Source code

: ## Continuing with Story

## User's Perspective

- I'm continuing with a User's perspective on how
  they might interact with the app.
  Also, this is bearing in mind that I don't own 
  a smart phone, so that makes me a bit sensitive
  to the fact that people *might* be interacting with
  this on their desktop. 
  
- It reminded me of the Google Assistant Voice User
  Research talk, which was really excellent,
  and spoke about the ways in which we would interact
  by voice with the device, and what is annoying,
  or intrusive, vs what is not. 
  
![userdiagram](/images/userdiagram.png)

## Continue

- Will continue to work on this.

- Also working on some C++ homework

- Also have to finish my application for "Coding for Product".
-=-=-
§ **Goal of the exercise**: The answer must be the complete set of entries, retyped exactly.

§ **Worked solution**:
Source code

: ## Continuing with Story

## User's Perspective

- I'm continuing with a User's perspective on how
  they might interact with the app.
  Also, this is bearing in mind that I don't own 
  a smart phone, so that makes me a bit sensitive
  to the fact that people *might* be interacting with
  this on their desktop. 
  
- It reminded me of the Google Assistant Voice User
  Research talk, which was really excellent,
  and spoke about the ways in which we would interact
  by voice with the device, and what is annoying,
  or intrusive, vs what is not. 
  
![userdiagram](/images/userdiagram.png)

## Continue

- Will continue to work on this.

- Also working on some C++ homework

- Also have to finish my application for "Coding for Product".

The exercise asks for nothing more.